You should always assume that a young child would never make up a story of their own sexual abuse; remember that false disclosures are very rare. Sometimes after disclosing their abuse, a child will take it back because he or she is frightened by the changes that have happened since the disclosure, because the child senses what this accusation might mean for the family, or because the adult they disclosed to showed obvious disapproval, disbelief, pain, or upset. Often, talking about the abuse becomes too difficult or intimidating for the child. You can make talking about it easier for your child by remaining calm, asking clarifying questions in a matter of fact/nonjudgmental way, reassuring them that they are not to blame for what happened, and letting them know you still love them and will do your best to help and protect them.  Even if you are confused about what happened it is very important to show your support for your child. Be sure to recognize your own feelings as it may be very difficult to handle hearing that your child has been sexually abused or assaulted.  It is very natural for you to be experiencing a variety of emotions.  Contact Rape Response Services 24/7 crisis and support line for support, guidance, or if you have any questions.

 

My friend just told me that they were assaulted. What do I do?

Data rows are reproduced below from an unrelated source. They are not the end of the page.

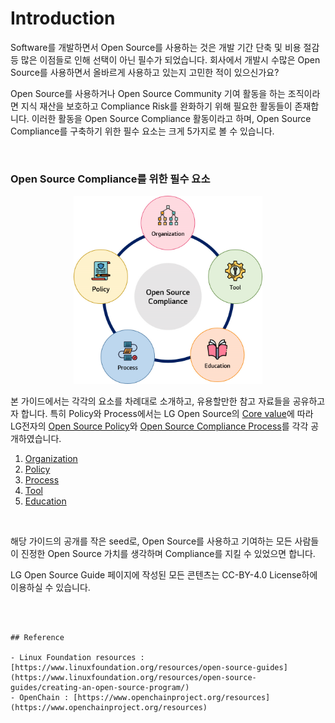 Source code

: # Introduction

Software를 개발하면서 Open Source를 사용하는 것은 개발 기간 단축 및 비용 절감 등 많은 이점들로 인해 선택이 아닌 필수가 되었습니다. 회사에서 개발시 수많은 Open Source를 사용하면서 올바르게 사용하고 있는지 고민한 적이 있으신가요?

Open Source를 사용하거나 Open Source Community 기여 활동을 하는 조직이라면 지식 재산을 보호하고 Compliance Risk를 완화하기 위해 필요한 활동들이 존재합니다. 이러한 활동을 Open Source Compliance 활동이라고 하며, Open Source Compliance를 구축하기 위한 필수 요소는 크게 5가지로 볼 수 있습니다.

<br>

### Open Source Compliance를 위한 필수 요소

<p align="center"><img src="assets/docs/introduction.png" width="60%"  title="Essential elements for OSC"></p>

본 가이드에서는 각각의 요소를 차례대로 소개하고, 유용할만한 참고 자료들을 공유하고자 합니다. 특히 Policy와 Process에서는 LG Open Source의 [Core value](https://lge-oss.github.io/about/)에 따라 LG전자의 [Open Source Policy](policy/osc_policy.md)와 [Open Source Compliance Process](process/osc_process/README.md)를 각각 공개하였습니다.

1. [Organization](organization/ospo.md)
2. [Policy](policy/osc_policy.md)
3. [Process](process/osc_process/README.md)
4. [Tool](tool/osc_tool.md)
5. [Education](education/osc_education.md)

<br>

해당 가이드의 공개를 작은 seed로, Open Source를 사용하고 기여하는 모든 사람들이 진정한 Open Source 가치를 생각하며 Compliance를 지킬 수 있었으면 합니다.

LG Open Source Guide 페이지에 작성된 모든 콘텐츠는 CC-BY-4.0 License하에 이용하실 수 있습니다.

<br>
<br>

```note
## Reference

- Linux Foundation resources : [https://www.linuxfoundation.org/resources/open-source-guides](https://www.linuxfoundation.org/resources/open-source-guides/creating-an-open-source-program/)
- OpenChain : [https://www.openchainproject.org/resources](https://www.openchainproject.org/resources)
```

<br>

When a friend tells you that they have been assaulted, your first instinct might be to get angry at the person who hurt your friend or to tell your friend that they have to get a rape kit or should report to law enforcement.

It is important to recognize that sexual assault is not about sex; it is an act of violence. Your friend’s power and control over their own body has just been taken away from them.  Therefore it is important to give them back the power and control. You can help do this by letting them decide if they want to report to law enforcement and if they want to get a rape kit done or seek medical attention. Who they tell is their decision.  Remind your friend that they have the right to decide what happens to their body.  Ask them if it is OK to hug or touch them. 

You can also help them by letting them know what options are available. For example you may want to learn about what services we offer and then offer our hotline. You might offer to your friend that you can call the hotline together.

Hearing about what has happened to a friend can be upsetting and stressful to you.  You may feel that you need to talk or would like support. Our 24/7 crisis and support line is available to you at 1-800-310-0000.

 

My grandmother/grandfather told me they have been sexually abused. What should I do?

Any person can be a victim of sexual assault. If an elder person discloses to you, it is important to listen to and believe them. Elders are more at risk for people not believing them because of stereotypes about elders such as perceived lack of mental competency, but remember that false disclosures are very rare.

The physical impact for elders who experience sexual violence, especially regarding recovery, is often severe. If your grandparent is in immediate danger, call 911. If they are physically injured, offer to accompany them to the hospital. You may need to call Adult Protective Services. Remember that Rape Response Services can help you figure out all available options.

Hearing about what has happened to your grandparent can be upsetting and stressful to you.  You may feel that you need to talk or would like support. Our 24/7 crisis and support line is available to you at 1-800-310-0000.

To learn more about elder abuse, click here.

 

I’m L/G/B/T/Q and I’ve been sexually assaulted, are there people who can help me deal with the aftermath?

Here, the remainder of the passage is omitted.